[Data records]

/---

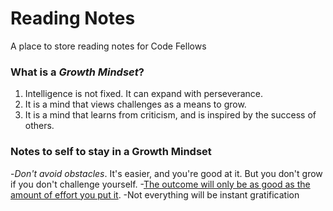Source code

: # Reading Notes
A place to store reading notes for Code Fellows

### What is a ***Growth Mindset***?
1. Intelligence is not fixed. It can expand with perseverance.
2. It is a mind that views challenges as a means to grow.
3. It is a mind that learns from criticism, and is inspired by the success of others.

### Notes to self to stay in a **Growth Mindset**

-*Don't avoid obstacles*. It's easier, and you're good at it. But you don't grow if you don't challenge yourself.
-<ins>The outcome will only be as good as the amount of effort you put it</ins>. 
-Not everything will be instant gratification
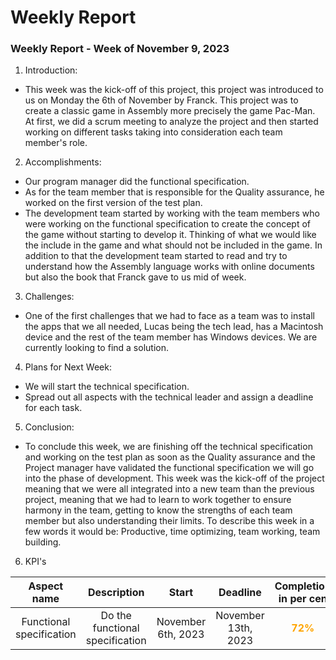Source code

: # Weekly Report
### Weekly Report - Week of November 9, 2023
1. Introduction:
- This week was the kick-off of this project, this project was introduced to us on Monday the 6th of November by Franck. This project was to create a classic game in Assembly more precisely the game Pac-Man. At first, we did a scrum meeting to analyze the project and then started working on different tasks taking into consideration each team member's role.
2. Accomplishments:
- Our program manager did the functional specification.
- As for the team member that is responsible for the Quality assurance, he worked on the first version of the test plan.
- The development team started by working with the team members who were working on the functional specification to create the concept of the game without starting to develop it. Thinking of what we would like the include in the game and what should not be included in the game. In addition to that the development team started to read and try to understand how the Assembly language works with online documents but also the book that Franck gave to us mid of week.
3. Challenges:
- One of the first challenges that we had to face as a team was to install the apps that we all needed, Lucas being the tech lead, has a Macintosh device and the rest of the team member has Windows devices. We are currently looking to find a solution.
4. Plans for Next Week:
- We will start the technical specification.
- Spread out all aspects with the technical leader and assign a deadline for each task.
5. Conclusion:
- To conclude this week, we are finishing off the technical specification and working on the test plan as soon as the Quality assurance and the Project manager have validated the functional specification we will go into the phase of development. This week was the kick-off of the project meaning that we were all integrated into a new team than the previous project, meaning that we had to learn to work together to ensure harmony in the team, getting to know the strengths of each team member but also understanding their limits. To describe this week in a few words it would be: Productive, time optimizing, team working, team building.
6. KPI's
<!-- >KPI's template
>
>Aspect name
>
>Description. Status of the task.
>
>Accomptable people.  
>
>|Start|Deadline|Completion in per cen|
>|:-:|:-:|:-:|
>|||<span style=color:green>Complete in time</span>|
>|||<span style=color:orange>Late but always in time</span>|
>|||<span style=color:red>Deadline crossed</span>| -->



|Aspect name|Description|Start|Deadline|Completion in per cen|
|:-:|:-:|:-:|:-:|:-:|
|Functional specification|Do the functional specification|November 6th, 2023|November 13th, 2023|<span style=color:orange>**72%**</span>|

<!-- |Aspect name|Description|Start|Deadline|Completion in per cen|
|:-:|:-:|:-:|:-:|:-:|
|Technical specification|||November 27th, 2023|<span style=color:orange></span>|

|Aspect name|Description|Start|Deadline|Completion in per cen|
|:-:|:-:|:-:|:-:|:-:|
|Test plan|||December 8th, 2023|<span style=color:orange></span>|

|Aspect name|Description|Start|Deadline|Completion in per cen|
|:-:|:-:|:-:|:-:|:-:|
|Working prototype||November 6th, 2023|November 13th, 2023|<span style=color:orange></span>|

|Aspect name|Description|Start|Deadline|Completion in per cen|
|:-:|:-:|:-:|:-:|:-:|
|Final product||November 6th, 2023|November 13th, 2023|<span style=color:orange></span>| -->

\---

_Problem statement_. Where does the word "Mindset" appear in the records? Copy every line that holds it.

_Solution to the exercise_.
### What is a ***Growth Mindset***?
### Notes to self to stay in a **Growth Mindset**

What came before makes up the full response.